ASSIGNMENT: The expected reply is all of the data, returned exactly.

_ _ _ _ _ _ _

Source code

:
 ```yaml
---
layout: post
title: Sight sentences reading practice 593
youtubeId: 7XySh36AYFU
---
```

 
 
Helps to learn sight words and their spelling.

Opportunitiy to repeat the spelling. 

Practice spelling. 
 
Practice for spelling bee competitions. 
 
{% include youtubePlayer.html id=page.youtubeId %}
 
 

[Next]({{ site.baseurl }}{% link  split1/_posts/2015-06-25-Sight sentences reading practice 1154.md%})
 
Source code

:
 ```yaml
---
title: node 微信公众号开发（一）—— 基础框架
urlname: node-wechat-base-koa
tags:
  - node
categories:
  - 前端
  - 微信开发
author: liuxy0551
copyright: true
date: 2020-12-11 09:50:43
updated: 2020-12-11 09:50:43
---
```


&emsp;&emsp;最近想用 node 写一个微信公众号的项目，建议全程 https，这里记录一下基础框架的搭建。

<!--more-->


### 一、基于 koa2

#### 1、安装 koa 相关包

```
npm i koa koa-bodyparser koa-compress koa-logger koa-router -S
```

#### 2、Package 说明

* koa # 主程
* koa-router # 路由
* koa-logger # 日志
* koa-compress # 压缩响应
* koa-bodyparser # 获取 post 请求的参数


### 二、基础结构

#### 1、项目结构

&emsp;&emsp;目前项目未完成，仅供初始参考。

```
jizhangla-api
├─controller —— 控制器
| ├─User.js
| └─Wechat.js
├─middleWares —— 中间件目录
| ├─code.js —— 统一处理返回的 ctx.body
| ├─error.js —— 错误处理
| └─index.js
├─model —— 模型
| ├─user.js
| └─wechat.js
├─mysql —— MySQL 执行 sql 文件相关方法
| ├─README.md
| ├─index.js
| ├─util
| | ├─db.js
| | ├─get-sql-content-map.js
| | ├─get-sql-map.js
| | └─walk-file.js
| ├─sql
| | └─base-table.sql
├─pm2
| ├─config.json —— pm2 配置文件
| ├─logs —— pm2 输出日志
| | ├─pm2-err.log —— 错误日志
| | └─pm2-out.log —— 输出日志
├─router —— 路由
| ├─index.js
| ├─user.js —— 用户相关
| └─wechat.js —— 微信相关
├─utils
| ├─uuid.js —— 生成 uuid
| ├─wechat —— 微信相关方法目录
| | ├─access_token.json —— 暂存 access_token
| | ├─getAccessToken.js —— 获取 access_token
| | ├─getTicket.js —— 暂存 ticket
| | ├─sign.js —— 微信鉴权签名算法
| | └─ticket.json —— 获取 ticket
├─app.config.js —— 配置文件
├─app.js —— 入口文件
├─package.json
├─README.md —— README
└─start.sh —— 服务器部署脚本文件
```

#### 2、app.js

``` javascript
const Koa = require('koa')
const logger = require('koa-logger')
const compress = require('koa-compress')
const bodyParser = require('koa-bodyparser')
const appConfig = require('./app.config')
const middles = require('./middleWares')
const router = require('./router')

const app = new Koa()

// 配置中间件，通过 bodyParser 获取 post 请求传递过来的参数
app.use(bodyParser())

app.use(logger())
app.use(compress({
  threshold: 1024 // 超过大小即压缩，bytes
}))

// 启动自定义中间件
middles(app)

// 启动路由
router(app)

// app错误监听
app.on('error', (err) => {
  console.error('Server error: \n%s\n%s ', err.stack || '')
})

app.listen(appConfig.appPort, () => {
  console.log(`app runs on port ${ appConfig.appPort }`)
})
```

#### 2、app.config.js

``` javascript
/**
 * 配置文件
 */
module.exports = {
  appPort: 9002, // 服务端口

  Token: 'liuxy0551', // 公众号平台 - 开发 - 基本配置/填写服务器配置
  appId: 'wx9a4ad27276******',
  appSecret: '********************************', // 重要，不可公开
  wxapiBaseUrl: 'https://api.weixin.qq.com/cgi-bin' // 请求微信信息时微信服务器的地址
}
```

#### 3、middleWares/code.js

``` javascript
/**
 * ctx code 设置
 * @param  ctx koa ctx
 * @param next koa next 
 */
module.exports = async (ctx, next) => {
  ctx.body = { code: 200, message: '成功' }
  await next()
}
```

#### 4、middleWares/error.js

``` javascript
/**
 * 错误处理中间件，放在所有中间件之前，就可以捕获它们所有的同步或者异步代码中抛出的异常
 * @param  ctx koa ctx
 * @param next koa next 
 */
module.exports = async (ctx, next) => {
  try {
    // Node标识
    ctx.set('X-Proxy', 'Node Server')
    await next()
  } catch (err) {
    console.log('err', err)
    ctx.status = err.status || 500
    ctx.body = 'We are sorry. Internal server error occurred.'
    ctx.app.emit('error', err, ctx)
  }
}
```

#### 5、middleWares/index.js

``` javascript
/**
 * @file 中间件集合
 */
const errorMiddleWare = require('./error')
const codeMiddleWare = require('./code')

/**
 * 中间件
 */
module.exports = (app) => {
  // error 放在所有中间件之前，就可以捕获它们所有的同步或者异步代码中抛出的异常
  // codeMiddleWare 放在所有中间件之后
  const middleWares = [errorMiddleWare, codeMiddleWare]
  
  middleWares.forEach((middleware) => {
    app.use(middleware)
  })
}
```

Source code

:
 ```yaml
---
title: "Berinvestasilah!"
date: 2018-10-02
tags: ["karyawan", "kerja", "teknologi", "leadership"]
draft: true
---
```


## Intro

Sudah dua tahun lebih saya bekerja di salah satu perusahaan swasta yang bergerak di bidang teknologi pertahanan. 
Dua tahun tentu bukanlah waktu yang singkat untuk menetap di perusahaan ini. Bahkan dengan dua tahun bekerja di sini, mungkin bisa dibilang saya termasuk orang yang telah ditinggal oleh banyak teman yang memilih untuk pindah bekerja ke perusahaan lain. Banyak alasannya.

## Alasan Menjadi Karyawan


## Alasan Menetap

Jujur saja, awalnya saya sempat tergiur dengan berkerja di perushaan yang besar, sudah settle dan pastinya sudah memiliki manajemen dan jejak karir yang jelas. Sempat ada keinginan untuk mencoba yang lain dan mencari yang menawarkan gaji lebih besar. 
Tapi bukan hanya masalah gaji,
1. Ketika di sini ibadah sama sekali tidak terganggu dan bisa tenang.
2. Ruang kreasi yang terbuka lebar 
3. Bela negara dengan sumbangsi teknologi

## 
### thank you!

_ _ _ _ _ _ _

SOLUTION:
Source code

:
 ```yaml
---
layout: post
title: Sight sentences reading practice 593
youtubeId: 7XySh36AYFU
---
```

 
 
Helps to learn sight words and their spelling.

Opportunitiy to repeat the spelling. 

Practice spelling. 
 
Practice for spelling bee competitions. 
 
{% include youtubePlayer.html id=page.youtubeId %}
 
 

[Next]({{ site.baseurl }}{% link  split1/_posts/2015-06-25-Sight sentences reading practice 1154.md%})
 
Source code

:
 ```yaml
---
title: node 微信公众号开发（一）—— 基础框架
urlname: node-wechat-base-koa
tags:
  - node
categories:
  - 前端
  - 微信开发
author: liuxy0551
copyright: true
date: 2020-12-11 09:50:43
updated: 2020-12-11 09:50:43
---
```


&emsp;&emsp;最近想用 node 写一个微信公众号的项目，建议全程 https，这里记录一下基础框架的搭建。

<!--more-->


### 一、基于 koa2

#### 1、安装 koa 相关包

```
npm i koa koa-bodyparser koa-compress koa-logger koa-router -S
```

#### 2、Package 说明

* koa # 主程
* koa-router # 路由
* koa-logger # 日志
* koa-compress # 压缩响应
* koa-bodyparser # 获取 post 请求的参数


### 二、基础结构

#### 1、项目结构

&emsp;&emsp;目前项目未完成，仅供初始参考。

```
jizhangla-api
├─controller —— 控制器
| ├─User.js
| └─Wechat.js
├─middleWares —— 中间件目录
| ├─code.js —— 统一处理返回的 ctx.body
| ├─error.js —— 错误处理
| └─index.js
├─model —— 模型
| ├─user.js
| └─wechat.js
├─mysql —— MySQL 执行 sql 文件相关方法
| ├─README.md
| ├─index.js
| ├─util
| | ├─db.js
| | ├─get-sql-content-map.js
| | ├─get-sql-map.js
| | └─walk-file.js
| ├─sql
| | └─base-table.sql
├─pm2
| ├─config.json —— pm2 配置文件
| ├─logs —— pm2 输出日志
| | ├─pm2-err.log —— 错误日志
| | └─pm2-out.log —— 输出日志
├─router —— 路由
| ├─index.js
| ├─user.js —— 用户相关
| └─wechat.js —— 微信相关
├─utils
| ├─uuid.js —— 生成 uuid
| ├─wechat —— 微信相关方法目录
| | ├─access_token.json —— 暂存 access_token
| | ├─getAccessToken.js —— 获取 access_token
| | ├─getTicket.js —— 暂存 ticket
| | ├─sign.js —— 微信鉴权签名算法
| | └─ticket.json —— 获取 ticket
├─app.config.js —— 配置文件
├─app.js —— 入口文件
├─package.json
├─README.md —— README
└─start.sh —— 服务器部署脚本文件
```

#### 2、app.js

``` javascript
const Koa = require('koa')
const logger = require('koa-logger')
const compress = require('koa-compress')
const bodyParser = require('koa-bodyparser')
const appConfig = require('./app.config')
const middles = require('./middleWares')
const router = require('./router')

const app = new Koa()

// 配置中间件，通过 bodyParser 获取 post 请求传递过来的参数
app.use(bodyParser())

app.use(logger())
app.use(compress({
  threshold: 1024 // 超过大小即压缩，bytes
}))

// 启动自定义中间件
middles(app)

// 启动路由
router(app)

// app错误监听
app.on('error', (err) => {
  console.error('Server error: \n%s\n%s ', err.stack || '')
})

app.listen(appConfig.appPort, () => {
  console.log(`app runs on port ${ appConfig.appPort }`)
})
```

#### 2、app.config.js

``` javascript
/**
 * 配置文件
 */
module.exports = {
  appPort: 9002, // 服务端口

  Token: 'liuxy0551', // 公众号平台 - 开发 - 基本配置/填写服务器配置
  appId: 'wx9a4ad27276******',
  appSecret: '********************************', // 重要，不可公开
  wxapiBaseUrl: 'https://api.weixin.qq.com/cgi-bin' // 请求微信信息时微信服务器的地址
}
```

#### 3、middleWares/code.js

``` javascript
/**
 * ctx code 设置
 * @param  ctx koa ctx
 * @param next koa next 
 */
module.exports = async (ctx, next) => {
  ctx.body = { code: 200, message: '成功' }
  await next()
}
```

#### 4、middleWares/error.js

``` javascript
/**
 * 错误处理中间件，放在所有中间件之前，就可以捕获它们所有的同步或者异步代码中抛出的异常
 * @param  ctx koa ctx
 * @param next koa next 
 */
module.exports = async (ctx, next) => {
  try {
    // Node标识
    ctx.set('X-Proxy', 'Node Server')
    await next()
  } catch (err) {
    console.log('err', err)
    ctx.status = err.status || 500
    ctx.body = 'We are sorry. Internal server error occurred.'
    ctx.app.emit('error', err, ctx)
  }
}
```

#### 5、middleWares/index.js

``` javascript
/**
 * @file 中间件集合
 */
const errorMiddleWare = require('./error')
const codeMiddleWare = require('./code')

/**
 * 中间件
 */
module.exports = (app) => {
  // error 放在所有中间件之前，就可以捕获它们所有的同步或者异步代码中抛出的异常
  // codeMiddleWare 放在所有中间件之后
  const middleWares = [errorMiddleWare, codeMiddleWare]
  
  middleWares.forEach((middleware) => {
    app.use(middleware)
  })
}
```

Source code

:
 ```yaml
---
title: "Berinvestasilah!"
date: 2018-10-02
tags: ["karyawan", "kerja", "teknologi", "leadership"]
draft: true
---
```


## Intro

Sudah dua tahun lebih saya bekerja di salah satu perusahaan swasta yang bergerak di bidang teknologi pertahanan. 
Dua tahun tentu bukanlah waktu yang singkat untuk menetap di perusahaan ini. Bahkan dengan dua tahun bekerja di sini, mungkin bisa dibilang saya termasuk orang yang telah ditinggal oleh banyak teman yang memilih untuk pindah bekerja ke perusahaan lain. Banyak alasannya.

## Alasan Menjadi Karyawan


## Alasan Menetap

Jujur saja, awalnya saya sempat tergiur dengan berkerja di perushaan yang besar, sudah settle dan pastinya sudah memiliki manajemen dan jejak karir yang jelas. Sempat ada keinginan untuk mencoba yang lain dan mencari yang menawarkan gaji lebih besar. 
Tapi bukan hanya masalah gaji,
1. Ketika di sini ibadah sama sekali tidak terganggu dan bisa tenang.
2. Ruang kreasi yang terbuka lebar 
3. Bela negara dengan sumbangsi teknologi

## 
### thank you!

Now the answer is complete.